No site KidsHealth.org, encontrei a seguinte informação:

 
A imagem de um bebé e de um dos seus progenitores dormindo na mesma cama não é insólita. Mas nos EUA, o “cosleeping”, ou seja, a prática de dormir na mesma cama que um filho lactente, é polémica. Os defensores desta prática consideram que as camas dos pais é o melhor lugar para o bebé dormir à noite. Mas trata-se de um lugar seguro?
Os defensores do “cosleeping” acreditam (e alguns estudos confirmam-no) que dormir com um lactente:
- fomenta a amamentação por torná-la mais fácil durante a noite;
- facilita a sincronização entre os ciclos de sono da mãe e do lactente;
- ajuda os bebés a adormecer com mais facilidade, especialmente durante os primeiros meses, e quando acordam a meio da noite;
- ajuda os bebés a dormir mais à noite; acordam com mais frequência mas fazem tomas breves, o que pode contribuir para que acumulem mais horas de sono nocturno;
- ajuda os pais que estejam separados dos filhos durante o dia a recuperar a proximidade e a intimidade com os seus bebés de que tanto sentem a falta.

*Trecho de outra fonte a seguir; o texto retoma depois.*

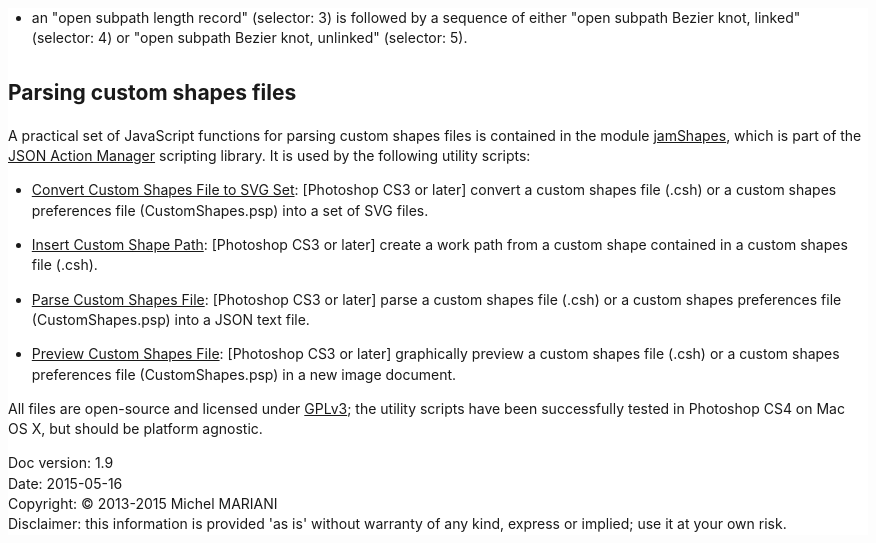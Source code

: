 -   an "open subpath length record" (selector: 3) is followed by a sequence of
    either "open subpath Bezier knot, linked" (selector: 4) or "open subpath
    Bezier knot, unlinked" (selector: 5).

## Parsing custom shapes files

A practical set of JavaScript functions for parsing custom shapes files is
contained in the module
[jamShapes](<https://web.archive.org/web/20150907123059/http://www.tonton-pixel.com/JSON%20Action%20Manager/jsDoc/symbols/jamShapes.html>),
which is part of the [JSON Action
Manager](<https://web.archive.org/web/20150907123059/http://www.tonton-pixel.com/blog/json-photoshop-scripting/json-action-manager/>)
scripting library. It is used by the following utility scripts:

-   [Convert Custom Shapes File to SVG
    Set](<https://web.archive.org/web/20150907123059/http://www.tonton-pixel.com/blog/scripts/utility-scripts/convert-custom-shapes-file-to-svg-set/>):
    [Photoshop CS3 or later] convert a custom shapes file (.csh) or a custom
    shapes preferences file (CustomShapes.psp) into a set of SVG files.

-   [Insert Custom Shape
    Path](<https://web.archive.org/web/20150907123059/http://www.tonton-pixel.com/blog/scripts/utility-scripts/insert-custom-shape-path/>):
    [Photoshop CS3 or later] create a work path from a custom shape contained in
    a custom shapes file (.csh).

-   [Parse Custom Shapes
    File](<https://web.archive.org/web/20150907123059/http://www.tonton-pixel.com/blog/scripts/utility-scripts/parse-custom-shapes-file/>):
    [Photoshop CS3 or later] parse a custom shapes file (.csh) or a custom
    shapes preferences file (CustomShapes.psp) into a JSON text file.

-   [Preview Custom Shapes
    File](<https://web.archive.org/web/20150907123059/http://www.tonton-pixel.com/blog/scripts/utility-scripts/preview-custom-shapes-file/>):
    [Photoshop CS3 or later] graphically preview a custom shapes file (.csh) or
    a custom shapes preferences file (CustomShapes.psp) in a new image document.

All files are open-source and licensed under
[GPLv3](<http://www.gnu.org/licenses/gpl.html>); the utility
scripts have been successfully tested in Photoshop CS4 on Mac OS X, but should
be platform agnostic.

Doc version: 1.9  
Date: 2015-05-16  
Copyright: © 2013-2015 Michel MARIANI  
Disclaimer: this information is provided 'as is' without warranty of any kind,
express or implied; use it at your own risk.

Mas os riscos de dormir com o bebé superam os seus benefícios?
 
O “cosleeping” é seguro?
Apesar das possíveis vantagens, a U.S. Consumer Product Safety Commission (CPSC) (Comissão para a Segurança dos Produtos de Consumo dos EUA) recomenda aos pais que não durmam com os seus bebés na mesma cama, afirmando que esta prática expõe aos lactentes ao risco de asfixia e estrangulamento. E a American Academy of Pediatrics (AAP) (Academia Americana de Pediatria) recomenda o mesmo.
Dormir na mesma cama que o filho lactente é uma prática comum em muitas culturas não ocidentais. No entanto, é possível que as diferenças em relações aos colchões, roupas de cama utilizados e outros costumes culturais permitam explicar que os riscos sejam menores nestes países que nos EUA.
Segundo os dados da CPSC, entre Janeiro de 1990 e Dezembro de 1997, pelo menos 515 mortes de lactentes e crianças com menos de 2 anos foram provocadas pelo facto de partilhar a cama com adultos:
- 121 dessas mortes atribuiram-se ao facto de um adulto ter esmagado o bebé ao ter rebolado para cima dele ou contra ele enquanto dormia. Mais de 75% dessas mortes foram de lactentes com menos de 3 meses de idade.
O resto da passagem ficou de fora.